There was something about growing up in the 80’s that to a child it seemed to be a decade full of disasters.  The Cold War didn’t impact on me in the slightest, I was too young to understand that, but the stuff that disrupted my favourite TV programmes being shown, now that always hit home hard.

The capsizing of the Herald of Free Enterprise ferry outside of Zeebrugge in 1987, the Marchioness disaster is 1989, Hillsborough, Challenger exploding in 1986.  The impact of sudden deaths out of the blue had a big effect on me, it was a feeling that had replaced my fear of earthquakes and volcanoes; once the realisation that the UK isn’t exactly on fault lines or a hot-bed of volcanic activity and it was a paranoia that was eventually supplanted by the hysteria of mad cow disease in the early 90’s.

But one disaster held me in more awe and grim fascination that all others and that was the one that happened in reactor number 4 of the Chernobyl nuclear power plant in then Soviet Ukraine on the 26th of April 1986.

Fast forward close to 23 years and, having heard money was going to be spent on covering the disaster site more securely than the initial sarcophagus that was hastily constructed just after the disaster, I made it a mission to get out there and get some photos while I still could.

Photos

By all means share these photos, though I would like a credit if you would be so kind, any questions about my time there will be happily answered below.

This may extend to a few more posts as there are quite a few pictures.

A few “whhhaaattt” things that always got me.  Because of the energy deficiency that was met with the loss of reactor 4, I’m pretty sure I was told that the other reactors continued to operate “as normal” during the whole time period after the fall out.

And that; I think to this day, the French deny that any of the radioactivity from the disaster went anywhere near French soil.

First off I think we should all remember the immense sacrifice the liquidators (or bio robots), or just the ordinary firefighters who risked and gave their lives to clean up the site so the rest of the world would not have to suffer as much.

This tested us for radiation before and after our visit.

The road inside the exclusion zone and towards Chernobyl, with the site in the distance.

The decidedly small amount of background radiation outside the disaster site.

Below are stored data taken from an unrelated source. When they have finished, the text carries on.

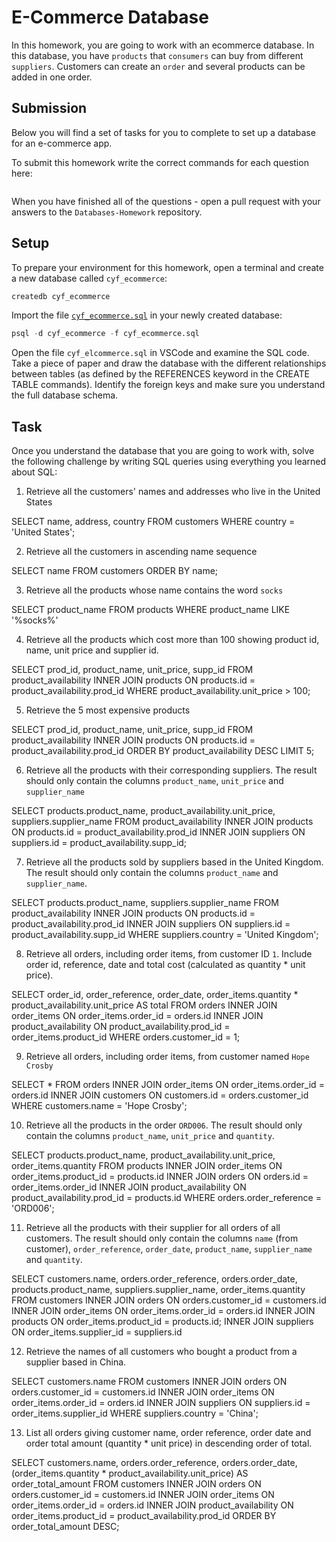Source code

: # E-Commerce Database

In this homework, you are going to work with an ecommerce database. In this database, you have `products` that `consumers` can buy from different `suppliers`. Customers can create an `order` and several products can be added in one order.

## Submission

Below you will find a set of tasks for you to complete to set up a database for an e-commerce app.

To submit this homework write the correct commands for each question here:
```sql


```

When you have finished all of the questions - open a pull request with your answers to the `Databases-Homework` repository.

## Setup

To prepare your environment for this homework, open a terminal and create a new database called `cyf_ecommerce`:

```sql
createdb cyf_ecommerce
```

Import the file [`cyf_ecommerce.sql`](./cyf_ecommerce.sql) in your newly created database:

```sql
psql -d cyf_ecommerce -f cyf_ecommerce.sql
```

Open the file `cyf_elcommerce.sql` in VSCode and examine the SQL code. Take a piece of paper and draw the database with the different relationships between tables (as defined by the REFERENCES keyword in the CREATE TABLE commands). Identify the foreign keys and make sure you understand the full database schema.

## Task

Once you understand the database that you are going to work with, solve the following challenge by writing SQL queries using everything you learned about SQL:

1. Retrieve all the customers' names and addresses who live in the United States

SELECT name, address, country
FROM customers
WHERE country = 'United States';

2. Retrieve all the customers in ascending name sequence

SELECT name 
FROM customers 
ORDER BY name;

3. Retrieve all the products whose name contains the word `socks`

SELECT product_name
FROM products
WHERE product_name LIKE '%socks%'

4. Retrieve all the products which cost more than 100 showing product id, name, unit price and supplier id.

SELECT prod_id, product_name, unit_price, supp_id 
FROM product_availability
  INNER JOIN products ON products.id = product_availability.prod_id
WHERE
  product_availability.unit_price > 100;

5. Retrieve the 5 most expensive products

SELECT prod_id, product_name, unit_price, supp_id 
FROM product_availability 
  INNER JOIN products ON products.id = product_availability.prod_id
ORDER BY product_availability DESC
LIMIT 5;

6. Retrieve all the products with their corresponding suppliers. The result should only contain the columns `product_name`, `unit_price` and `supplier_name`

SELECT products.product_name, product_availability.unit_price, suppliers.supplier_name 
FROM product_availability
  INNER JOIN products ON products.id = product_availability.prod_id
  INNER JOIN suppliers ON suppliers.id = product_availability.supp_id;

7. Retrieve all the products sold by suppliers based in the United Kingdom. The result should only contain the columns `product_name` and `supplier_name`.

SELECT products.product_name, suppliers.supplier_name 
FROM product_availability
  INNER JOIN products ON products.id = product_availability.prod_id
  INNER JOIN suppliers ON suppliers.id = product_availability.supp_id
WHERE suppliers.country = 'United Kingdom';

8. Retrieve all orders, including order items, from customer ID `1`. Include order id, reference, date and total cost (calculated as quantity * unit price).

SELECT order_id, order_reference, order_date, order_items.quantity * product_availability.unit_price AS total 
FROM orders
  INNER JOIN order_items ON order_items.order_id = orders.id
  INNER JOIN product_availability ON product_availability.prod_id = order_items.product_id
WHERE orders.customer_id = 1;

9. Retrieve all orders, including order items, from customer named `Hope Crosby`

SELECT * 
FROM orders
  INNER JOIN order_items ON order_items.order_id = orders.id
  INNER JOIN customers ON customers.id = orders.customer_id
WHERE customers.name = 'Hope Crosby';

10. Retrieve all the products in the order `ORD006`. The result should only contain the columns `product_name`, `unit_price` and `quantity`.

SELECT products.product_name, product_availability.unit_price, order_items.quantity 
FROM products
  INNER JOIN order_items ON order_items.product_id = products.id
  INNER JOIN orders ON orders.id = order_items.order_id
  INNER JOIN product_availability ON product_availability.prod_id = products.id
WHERE orders.order_reference = 'ORD006';

11. Retrieve all the products with their supplier for all orders of all customers. The result should only contain the columns `name` (from customer), `order_reference`, `order_date`, `product_name`, `supplier_name` and `quantity`.

SELECT customers.name, orders.order_reference, orders.order_date, products.product_name, suppliers.supplier_name, order_items.quantity FROM customers
  INNER JOIN orders ON orders.customer_id = customers.id
  INNER JOIN order_items ON order_items.order_id = orders.id
  INNER JOIN products ON order_items.product_id = products.id;
  INNER JOIN suppliers ON order_items.supplier_id = suppliers.id
 
12. Retrieve the names of all customers who bought a product from a supplier based in China.

SELECT customers.name FROM customers
    INNER JOIN orders ON orders.customer_id = customers.id
    INNER JOIN order_items ON order_items.order_id = orders.id
    INNER JOIN suppliers ON suppliers.id = order_items.supplier_id
    WHERE suppliers.country = 'China';

13. List all orders giving customer name, order reference, order date and order total amount (quantity * unit price) in descending order of total.

SELECT customers.name, orders.order_reference, orders.order_date, 
(order_items.quantity * product_availability.unit_price) AS order_total_amount FROM customers
    INNER JOIN orders ON orders.customer_id = customers.id
    INNER JOIN order_items ON order_items.order_id = orders.id
    INNER JOIN product_availability ON order_items.product_id = product_availability.prod_id
ORDER BY order_total_amount DESC;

The school and associated playground.

It is about this time when you realise that even though it is still an active military site with exclusion zones, urban explorers can still get in.  Vandals get in there is graffiti everywhere and obviously tourists, so you do sometimes wonder just how “posed” some of the scenery is and just how things were left following the evacuation of Pripyat.

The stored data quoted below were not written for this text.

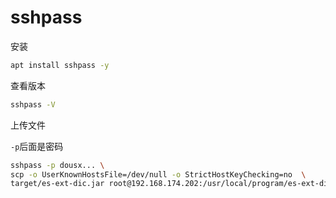 # sshpass
安装

```sh
apt install sshpass -y
```

查看版本

```sh
sshpass -V
```



上传文件

`-p`后面是密码

```sh
sshpass -p dousx... \
scp -o UserKnownHostsFile=/dev/null -o StrictHostKeyChecking=no  \
target/es-ext-dic.jar root@192.168.174.202:/usr/local/program/es-ext-dic/es-ext-dic.jar
```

The recreation centre and the hotel I think.

Bits and pieces.

The fairground, may have been permanent may have been for the planned May Day celebrations.

The flora and fauna was radio active and we were advised not to step on any grass or moss or leaves where possible.

The tower blocks and housing with the reactor in the distance.

The nuclear research centre.

The “Red Forest” where the radioactivity detector went mental for the brief period it was held out of the van window.

Finally (maybe) is what I believe is called Chernobly-2, or “The Russian Woodpecker” – a huge radar array that was officially discovered following the accident.  With the size of this thing and the fragility of the never maintained original sarcophagus over reactor 4, it was suggested that if this thing collapsed the resulting ground tremor could have shaken and caused the collapse of the sarcophagus leading to the radioactivity still in the old reactor core being released all over again.

Makes you think.

Forward to Fukushima.

 

Thanks for reading.

6 thoughts on “My Trip to Chernobyl – in 2009

  1. How do you feel about the claim that by visiting the Chernobyl site you are actively encouraging ‘misery tourism’?

  2. That’s enough about Irradiated wastelands, what’s your take on the Boris Johnson Heck Sausages fiasco??

    • That this “fiasco” took about 4 days before salty people got really salty about it shows that sulking for 3 years can bring out quite irrational behaviour. Boycotters vs “I’ll buy from them as I’d not heard of them before” will probably even themselves out.

      Though in this day and age I doubt very much that that many people who will not buy their products actually did so in the first place.